Tyler Clary, after seeing an effigy of his "straw-man-self" burn at Faranheit 451 as coaches, pundits and other people who take this recreational sport as seriously as religion, takes the high road and apologizes via Twitter.

He had nothing to apologize about. Nothing at all for everything he said was true and published elsewhere, but perception trumps reality and Tyler took the high road because it has a better view and apologize to the "DIVA."

So now that I have gone negative, I need to offer something positive:

There is a famous story about President Ronald Reagan, George Bush and a guy named James Baker. I will cut to the chase and tell you the ending.  George Bush after saying terrible things about Ronald Reagan when he ran against him for the Republican presidential nominee became his Vice President. James Baker who called Reagan's economic policies "Voodoo economics" became his Secretary of State.

Ronald Reagan turned enemies into both friends and staunch allies. Michael Phelps could have done the same thing. I recommend he read Chris Matthews' book, Hardball. 




Lochte relishes the rivalry - Says it could "change the sport".

Have you noticed that when Phelps and Lochte talk about racing each other, they talk as if their 8-man finals are a merely a "two-man final?" It is as if the remaining six-swimmers are simply "movie extras" sent down from "central casting" for NBC.

From RTE Sport:
He will compete in four individual events in London and in two of them, the 200m and 400m individual medleys, he'll take on Phelps, owner of a record 14 Olympic gold medals.
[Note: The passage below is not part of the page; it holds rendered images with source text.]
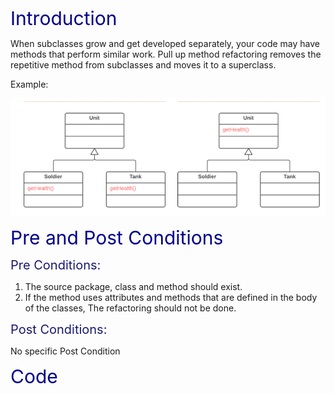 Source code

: <span style="color:darkblue;font-size:30px;">Introduction </span>

When subclasses grow and get developed separately, your code may have methods that perform similar work.
Pull up method refactoring removes the repetitive method from subclasses and moves it to a superclass.

Example:

![pullupmethod](pullupmethod.png)

<span style="color:darkblue;font-size:30px;">Pre and Post Conditions </span>

<span style="color:MidnightBlue;font-size:20px;">Pre Conditions: </span>

1. The source package, class and method should exist.
2. If the method uses attributes and methods that are defined in the body of the classes, The refactoring should not be done.

<span style="color:MidnightBlue;font-size:20px;">Post Conditions: </span>

No specific Post Condition

<span style="color:darkblue;font-size:30px;">Code</span> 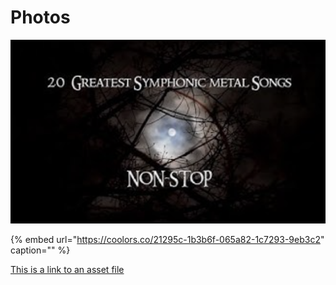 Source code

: # Photos

![](.gitbook/assets/screenshot-2020-12-07-at-16.20.55.png)

{% embed url="https://coolors.co/21295c-1b3b6f-065a82-1c7293-9eb3c2" caption="" %}

[This is a link to an asset file](https://github.com/petros/gitbook-playground/master/.gitbook/assets/screenshot-2020-12-07-at-16.20.55.pngscreenshot-2020-12-07-at-16.20.55.png)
Lochte relishes the rivalry -- saying he believes that it could "change the sport".

[Link]

Phelps and Lochte do not have a lock on the gold medals they pursue and these games will be our toughest ever in the pool.

As for Lochte: Have you seen the 200-free times posted between last years 2011 FINA World Championships of Swimming and today? The times separating the top six swimmers in the 200-free is only a 1/2-second and please note that Yannick Agnel is the top seed if you just go by the times.

As for Phelps: In the 100-fly the top four swimmers are within a 1/2-second of each other and Tyler McGill is just an "eye-blink" away form beating him.

Finally, both Phelps and Lochte have to contend with each other in two grueling events, the 200-and-400 IM. As of late history has shown that they do have a tendency to trade places. If they split the difference, Lochte's legacy dilutes.

So, is Lochte correct when he says that his time has come and that he could change this sport? I don't think so. What would change the sport is if Ryan Lochte matches Phelps' accomplishments or surpasses him then the sport will change.  I hold up Matt Biondi as an example: 5 gold, 1 silver and 1 bronze medal at the 1988 Olympics yet only the old timers within this sport remember him. Will anybody outside the sport really remember Ryan Lochte if he "just" matches Matt Biondi's accomplishment?

If Ryan is going to be remembered, it will be due to his good personality and great looks not his medal haul. Opponents are in the way and we may see the rise of China a new swimming superpower.




Diana Nyad documentary at You Tube - It's official, she's boss!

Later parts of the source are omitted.